Barb may be retired, but she’s not retiring. She was on her local library’s board for eight years, but had to resign at the end of last year. “The meetings were at night and as I’ve gotten older, night-time driving’s not so fun.” She’s been appointed to a four-year term on the Redwood City Senior Affairs Commission, attends City Council and Planning Commission meetings, and is chairperson of one of the city’s 17 neighborhood associations.


Keeping on

Barb’s enthusiasm for technology has come in handy during the pandemic; she attends the Senior Affairs Commission, City Council, and Planning Comimissio meetings via Zoom. Next weekend, she says, “I’m taking a couple of gardening classes [online]. Yesterday morning I attended a webinar that was put on by an LGBTQ organization about being Catholic and supporting LGBTQ [people], which I do.”

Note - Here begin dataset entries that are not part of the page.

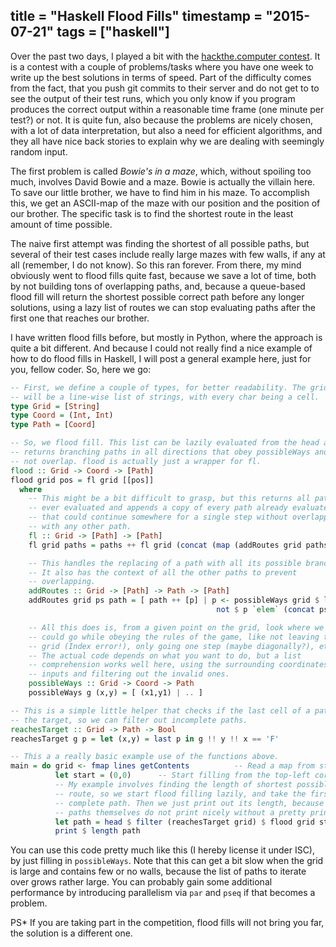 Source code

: title = "Haskell Flood Fills"
timestamp = "2015-07-21"
tags = ["haskell"]
---
Over the past two days, I played a bit with the [hackthe.computer contest](https://hackthe.computer/). It is a contest with a couple of problems/tasks where you have one week to write up the best solutions in terms of speed. Part of the difficulty comes from the fact, that you push git commits to their server and do not get to to see the output of their test runs, which you only know if you program produces the correct output within a reasonable time frame (one minute per test?) or not. It is quite fun, also because the problems are nicely chosen, with a lot of data interpretation, but also a need for efficient algorithms, and they all have nice back stories to explain why we are dealing with seemingly random input.

The first problem is called *Bowie's in a maze*, which, without spoiling too much, involves David Bowie and a maze. Bowie is actually the villain here. To save our little brother, we have to find him in his maze. To accomplish this, we get an ASCII-map of the maze with our position and the position of our brother. The specific task is to find the shortest route in the least amount of time possible.

The naive first attempt was finding the shortest of all possible paths, but several of their test cases include really large mazes with few walls, if any at all (remember, I do not know). So this ran forever. From there, my mind obviously went to flood fills quite fast, because we save a lot of time, both by not building tons of overlapping paths, and, because a queue-based flood fill will return the shortest possible correct path before any longer solutions, using a lazy list of routes we can stop evaluating paths after the first one that reaches our brother.

I have written flood fills before, but mostly in Python, where the approach is quite a bit different. And because I could not really find a nice example of how to do flood fills in Haskell, I will post a general example here, just for you, fellow coder. So, here we go:

```haskell
-- First, we define a couple of types, for better readability. The grid
-- will be a line-wise list of strings, with every char being a cell.
type Grid = [String]
type Coord = (Int, Int)
type Path = [Coord]

-- So, we flood fill. This list can be lazily evaluated from the head and
-- returns branching paths in all directions that obey possibleWays and do
-- not overlap. flood is actually just a wrapper for fl.
flood :: Grid -> Coord -> [Path]
flood grid pos = fl grid [[pos]]
  where
    -- This might be a bit difficult to grasp, but this returns all paths
    -- ever evaluated and appends a copy of every path already evaluated
    -- that could continue somewhere for a single step without overlapping
    -- with any other path.
    fl :: Grid -> [Path] -> [Path]
    fl grid paths = paths ++ fl grid (concat (map (addRoutes grid paths) paths)

    -- This handles the replacing of a path with all its possible branches.
    -- It also has the context of all the other paths to prevent
    -- overlapping.
    addRoutes :: Grid -> [Path] -> Path -> [Path]
    addRoutes grid ps path = [ path ++ [p] | p <- possibleWays grid $ last path,
                                              not $ p `elem` (concat ps) ]

    -- All this does is, from a given point on the grid, look where we
    -- could go while obeying the rules of the game, like not leaving the
    -- grid (Index error!), only going one step (maybe diagonally?), etc.
    -- The actual code depends on what you want to do, but a list
    -- comprehension works well here, using the surrounding coordinates as
    -- inputs and filtering out the invalid ones.
    possibleWays :: Grid -> Coord -> Path
    possibleWays g (x,y) = [ (x1,y1) | .. ]

-- This is a simple little helper that checks if the last cell of a path is
-- the target, so we can filter out incomplete paths.
reachesTarget :: Grid -> Path -> Bool
reachesTarget g p = let (x,y) = last p in g !! y !! x == 'F'

-- This a a really basic example use of the functions above.
main = do grid <- fmap lines getContents          -- Read a map from stdin.
          let start = (0,0)      -- Start filling from the top-left corner.
          -- My example involves finding the length of shortest possible
          -- route, so we start flood filling lazily, and take the first
          -- complete path. Then we just print out its length, because
          -- paths themselves do not print nicely without a pretty printer.
          let path = head $ filter (reachesTarget grid) $ flood grid start
          print $ length path
```

You can use this code pretty much like this (I hereby license it under ISC), by just filling in `possibleWays`. Note that this can get a bit slow when the grid is large and contains few or no walls, because the list of paths to iterate over grows rather large. You can probably gain some additional performance by introducing parallelism via `par` and `pseq` if that becomes a problem.

PS\* If you are taking part in the competition, flood fills will not bring you far, the solution is a different one.
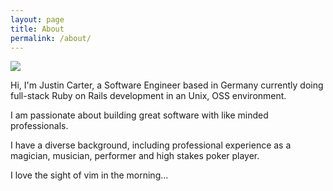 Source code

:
 ```yaml
---
layout: page
title: About
permalink: /about/
---
```


<img class="about-image" src="http://www.gravatar.com/avatar/30691e82ff4e073f39e4f44a62c2d603?s=200">

Hi, I'm Justin Carter, a Software Engineer based in Germany currently doing full-stack Ruby on Rails development in an Unix, OSS environment.

I am passionate about building great software with like minded professionals.

I have a diverse background, including professional experience as a magician, musician, performer and high stakes poker player.

I love the sight of vim in the morning...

Though “none of the other religions really speak to me,” these days Barb describes herself as “a dissident Catholic,” although she has “a great devotion” to St. Anthony, her mother’s favorite saint.

“In our house, St. Anthony was simply Tony. I talk to Tony. If I can’t find something, I ask him to help me find it. Sometimes,” she chuckles, “I think he takes the item and puts it strange places.”

“Tony and I are pretty thick. I have friends who call me when they’ve lost something to have me ask Tony to help them find it.” 

Particularly during the pandemic, she’s been making sure to keep up with her friends, too. “My senior friends, I call once a week. If I can get them to laugh,” she says, “I feel like I've really done something.”

While Barb notes life hasn’t been “a bed of roses, being a single woman with two under two fifty years ago, I have had an amazing 75 years. I had a great childhood, two wonderful parents that brought me up to be a kind, caring, compassionate and productive person and that’s how I raised my sons. I am very proud of the men they have become.” 

“My aunt used to say, ‘You only live once and if you play your cards right, once is enough.’ My motto has always been ‘She who laughs, lasts.’ Humor is important to me.”